The Path to Open

Mar 07 2014

This year marks my fourteenth year developing for the web, and I thought it might be fun to reflect on that path that has ultimately led to to my participation in the open communities of Mozilla and Drupal, and to working with ImageX.

Back in 2000, when I first began coding, front-end development wasn’t really a ‘thing’ yet. I remember blink tags, ‘Under Construction’ animated gifs, and that layout was all about HTML tables :) 

My first experience programming was with Active Server Pages. ASP, for those who don’t know, was Microsoft’s first server-side scripting engine. It was amazing technology at the time - I once wrote a Content Management System in ASP. My ‘Microsoft path’ would continue for years, transitioning to Visual Basic and then .NET. I learned a lot about software architecture during this time.
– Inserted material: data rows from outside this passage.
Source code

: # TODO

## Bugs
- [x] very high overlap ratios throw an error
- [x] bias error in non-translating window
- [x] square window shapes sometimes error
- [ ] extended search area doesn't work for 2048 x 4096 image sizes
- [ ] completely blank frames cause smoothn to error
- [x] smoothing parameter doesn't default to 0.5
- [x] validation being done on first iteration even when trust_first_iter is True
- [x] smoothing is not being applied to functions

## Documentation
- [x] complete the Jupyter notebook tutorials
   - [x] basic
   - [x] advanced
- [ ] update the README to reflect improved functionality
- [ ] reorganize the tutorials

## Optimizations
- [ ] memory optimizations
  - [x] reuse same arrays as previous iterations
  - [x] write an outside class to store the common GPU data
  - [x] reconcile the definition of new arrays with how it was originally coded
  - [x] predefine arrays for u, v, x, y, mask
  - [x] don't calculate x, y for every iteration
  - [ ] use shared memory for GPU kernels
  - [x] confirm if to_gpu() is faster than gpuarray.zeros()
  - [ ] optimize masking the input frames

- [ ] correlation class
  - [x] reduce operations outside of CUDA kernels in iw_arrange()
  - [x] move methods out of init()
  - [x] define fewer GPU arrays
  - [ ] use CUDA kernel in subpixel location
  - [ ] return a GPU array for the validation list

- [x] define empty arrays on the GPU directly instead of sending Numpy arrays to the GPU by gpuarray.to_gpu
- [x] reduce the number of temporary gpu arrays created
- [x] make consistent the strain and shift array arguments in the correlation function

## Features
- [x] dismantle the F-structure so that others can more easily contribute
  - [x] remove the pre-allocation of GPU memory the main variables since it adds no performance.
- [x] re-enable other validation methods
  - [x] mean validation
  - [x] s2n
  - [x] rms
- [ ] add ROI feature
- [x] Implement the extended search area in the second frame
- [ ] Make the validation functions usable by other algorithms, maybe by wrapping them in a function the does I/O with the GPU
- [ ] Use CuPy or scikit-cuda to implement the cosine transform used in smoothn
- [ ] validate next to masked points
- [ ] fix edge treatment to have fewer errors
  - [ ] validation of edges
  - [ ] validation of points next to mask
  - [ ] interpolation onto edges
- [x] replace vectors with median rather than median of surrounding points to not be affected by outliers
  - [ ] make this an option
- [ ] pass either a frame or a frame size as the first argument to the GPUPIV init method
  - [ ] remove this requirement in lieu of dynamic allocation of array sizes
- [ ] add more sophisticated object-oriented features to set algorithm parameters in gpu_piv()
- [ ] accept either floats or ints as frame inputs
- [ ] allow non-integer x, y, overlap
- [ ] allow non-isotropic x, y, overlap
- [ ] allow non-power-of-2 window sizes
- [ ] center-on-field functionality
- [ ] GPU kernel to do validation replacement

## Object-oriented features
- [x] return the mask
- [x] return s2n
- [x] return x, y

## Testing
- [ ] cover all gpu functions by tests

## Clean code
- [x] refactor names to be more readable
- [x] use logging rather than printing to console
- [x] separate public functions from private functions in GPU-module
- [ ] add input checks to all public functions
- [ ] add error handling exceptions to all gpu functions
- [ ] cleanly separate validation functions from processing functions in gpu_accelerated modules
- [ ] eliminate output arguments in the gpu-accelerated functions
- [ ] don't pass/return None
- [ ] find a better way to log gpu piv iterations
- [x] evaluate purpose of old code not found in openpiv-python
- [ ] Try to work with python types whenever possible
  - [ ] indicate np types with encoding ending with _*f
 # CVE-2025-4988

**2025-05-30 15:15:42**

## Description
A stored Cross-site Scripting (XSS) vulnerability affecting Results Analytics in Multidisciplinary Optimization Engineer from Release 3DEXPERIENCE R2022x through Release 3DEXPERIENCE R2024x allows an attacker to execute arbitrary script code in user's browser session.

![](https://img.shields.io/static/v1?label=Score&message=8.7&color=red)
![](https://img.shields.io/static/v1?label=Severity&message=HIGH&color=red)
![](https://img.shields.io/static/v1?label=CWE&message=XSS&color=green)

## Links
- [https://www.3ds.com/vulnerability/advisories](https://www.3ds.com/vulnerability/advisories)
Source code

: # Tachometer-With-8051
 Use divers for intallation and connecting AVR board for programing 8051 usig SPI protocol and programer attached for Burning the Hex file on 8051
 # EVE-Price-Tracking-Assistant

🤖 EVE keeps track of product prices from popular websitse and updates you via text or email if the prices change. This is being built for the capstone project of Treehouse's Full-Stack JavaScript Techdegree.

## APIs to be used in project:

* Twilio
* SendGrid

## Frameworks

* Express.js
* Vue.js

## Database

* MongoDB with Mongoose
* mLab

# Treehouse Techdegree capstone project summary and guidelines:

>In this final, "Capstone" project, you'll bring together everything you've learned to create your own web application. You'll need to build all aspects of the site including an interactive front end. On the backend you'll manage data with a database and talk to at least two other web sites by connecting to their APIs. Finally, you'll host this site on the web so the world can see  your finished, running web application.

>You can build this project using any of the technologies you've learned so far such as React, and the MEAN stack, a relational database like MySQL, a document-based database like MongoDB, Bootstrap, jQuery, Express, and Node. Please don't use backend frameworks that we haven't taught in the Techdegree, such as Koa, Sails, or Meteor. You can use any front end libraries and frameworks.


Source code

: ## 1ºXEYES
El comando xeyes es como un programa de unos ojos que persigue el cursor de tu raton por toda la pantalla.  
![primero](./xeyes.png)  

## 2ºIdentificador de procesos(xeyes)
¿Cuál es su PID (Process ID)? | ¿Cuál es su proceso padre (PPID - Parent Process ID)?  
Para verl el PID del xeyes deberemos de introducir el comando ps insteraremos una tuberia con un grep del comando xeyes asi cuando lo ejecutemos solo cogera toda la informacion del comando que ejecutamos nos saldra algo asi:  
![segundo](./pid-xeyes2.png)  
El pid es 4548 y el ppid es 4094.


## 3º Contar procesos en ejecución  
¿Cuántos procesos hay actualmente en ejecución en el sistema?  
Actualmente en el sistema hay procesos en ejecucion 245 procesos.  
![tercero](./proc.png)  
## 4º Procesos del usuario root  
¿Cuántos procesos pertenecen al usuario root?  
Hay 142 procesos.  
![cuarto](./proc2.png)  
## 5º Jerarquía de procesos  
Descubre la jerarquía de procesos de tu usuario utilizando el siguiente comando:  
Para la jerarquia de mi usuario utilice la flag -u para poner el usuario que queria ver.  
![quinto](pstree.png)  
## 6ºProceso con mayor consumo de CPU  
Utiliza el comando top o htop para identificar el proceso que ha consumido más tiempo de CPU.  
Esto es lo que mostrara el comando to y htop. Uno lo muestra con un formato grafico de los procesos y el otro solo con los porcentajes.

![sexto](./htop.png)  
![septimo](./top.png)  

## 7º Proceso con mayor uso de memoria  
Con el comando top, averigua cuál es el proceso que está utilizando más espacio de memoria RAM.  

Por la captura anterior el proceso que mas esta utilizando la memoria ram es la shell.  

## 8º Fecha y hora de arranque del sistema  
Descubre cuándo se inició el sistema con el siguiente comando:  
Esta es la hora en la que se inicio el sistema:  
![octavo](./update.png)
I also felt a growing unease at the never-ending cost of developing, maintaining, licensing and upgrading Microsoft projects, especially if requirements included 3rd party applications. There was no community ‘sharing work’, there was nothing to leverage or build on ‘out there’ - there was only more things to buy, more custom development.

I’ve also spent more time than I care to admit writing applications in CFML. Coldfusion - ranks as my least favourite language - for memory hog, for crashing, for messing around with licenses. I still wonder if ‘coding with the English language’ might contain fewer characters. Another costly venture in general.

Starting in 2002 my best learning and achievements were with PHP, and under the mentorship of a Perl guru who challenged me to write less code - better. I remain incredibly grateful for the years of open source development that followed, for MySQL and the gift of Linux. With Open Source we were able to provide clients with so much more, we were able to leverage community efforts and ease the cost of development. We were able to leverage work by open communities, and yes we gave back too. I've never looked back.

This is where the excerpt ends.